==== GIVEN RECORDS ====
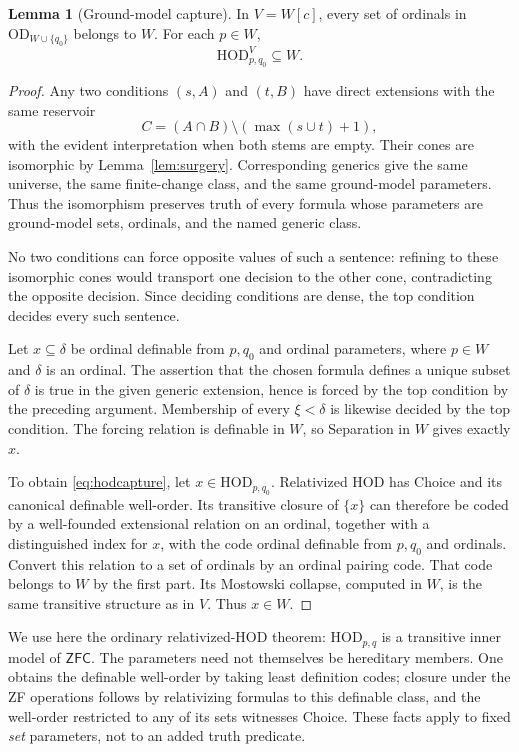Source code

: \documentclass[11pt,letterpaper]{article}
\theoremstyle{definition}
\newtheorem{lemma}[definition]{Lemma}
\numberwithin{equation}{section}
\newcommand{\ZFC}{\mathsf{ZFC}}
\newcommand{\HOD}{\mathrm{HOD}}
\newcommand{\OD}{\mathrm{OD}}
\begin{document}
\begin{lemma}[Ground-model capture]\label{lem:capture}
In $V=W[c]$, every set of ordinals in $\OD_{W\cup\{q_0\}}$ belongs to $W$. For each $p\in W$,
\[
 \HOD_{p,q_0}^{V}\subseteq W.
 \label{eq:hodcapture}\tag{15}
\]
\end{lemma}

\begin{proof}
Any two conditions $(s,A)$ and $(t,B)$ have direct extensions with the same reservoir
\[
 C=(A\cap B)\setminus(\max(s\cup t)+1),
\]
with the evident interpretation when both stems are empty. Their cones are isomorphic by Lemma~\ref{lem:surgery}. Corresponding generics give the same universe, the same finite-change class, and the same ground-model parameters. Thus the isomorphism preserves truth of every formula whose parameters are ground-model sets, ordinals, and the named generic class.

No two conditions can force opposite values of such a sentence: refining to these isomorphic cones would transport one decision to the other cone, contradicting the opposite decision. Since deciding conditions are dense, the top condition decides every such sentence.

Let $x\subseteq\delta$ be ordinal definable from $p,q_0$ and ordinal parameters, where $p\in W$ and $\delta$ is an ordinal. The assertion that the chosen formula defines a unique subset of $\delta$ is true in the given generic extension, hence is forced by the top condition by the preceding argument. Membership of every $\xi<\delta$ is likewise decided by the top condition. The forcing relation is definable in $W$, so Separation in $W$ gives exactly $x$.

To obtain \eqref{eq:hodcapture}, let $x\in\HOD_{p,q_0}$. Relativized HOD has Choice and its canonical definable well-order. Its transitive closure of $\{x\}$ can therefore be coded by a well-founded extensional relation on an ordinal, together with a distinguished index for $x$, with the code ordinal definable from $p,q_0$ and ordinals. Convert this relation to a set of ordinals by an ordinal pairing code. That code belongs to $W$ by the first part. Its Mostowski collapse, computed in $W$, is the same transitive structure as in $V$. Thus $x\in W$.
\end{proof}

We use here the ordinary relativized-HOD theorem: $\HOD_{p,q}$ is a transitive inner model of $\ZFC$. The parameters need not themselves be hereditary members. One obtains the definable well-order by taking least definition codes; closure under the ZF operations follows by relativizing formulas to this definable class, and the well-order restricted to any of its sets witnesses Choice. These facts apply to fixed \emph{set} parameters, not to an added truth predicate.
\end{document}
====
▶ INSTRUCTIONS FOR THE TASK
Out of the data above, return each line where the word "generic" can be found.

▶ ANSWER TO THIS PROBLEM
with the evident interpretation when both stems are empty. Their cones are isomorphic by Lemma~\ref{lem:surgery}. Corresponding generics give the same universe, the same finite-change class, and the same ground-model parameters. Thus the isomorphism preserves truth of every formula whose parameters are ground-model sets, ordinals, and the named generic class.
Let $x\subseteq\delta$ be ordinal definable from $p,q_0$ and ordinal parameters, where $p\in W$ and $\delta$ is an ordinal. The assertion that the chosen formula defines a unique subset of $\delta$ is true in the given generic extension, hence is forced by the top condition by the preceding argument. Membership of every $\xi<\delta$ is likewise decided by the top condition. The forcing relation is definable in $W$, so Separation in $W$ gives exactly $x$.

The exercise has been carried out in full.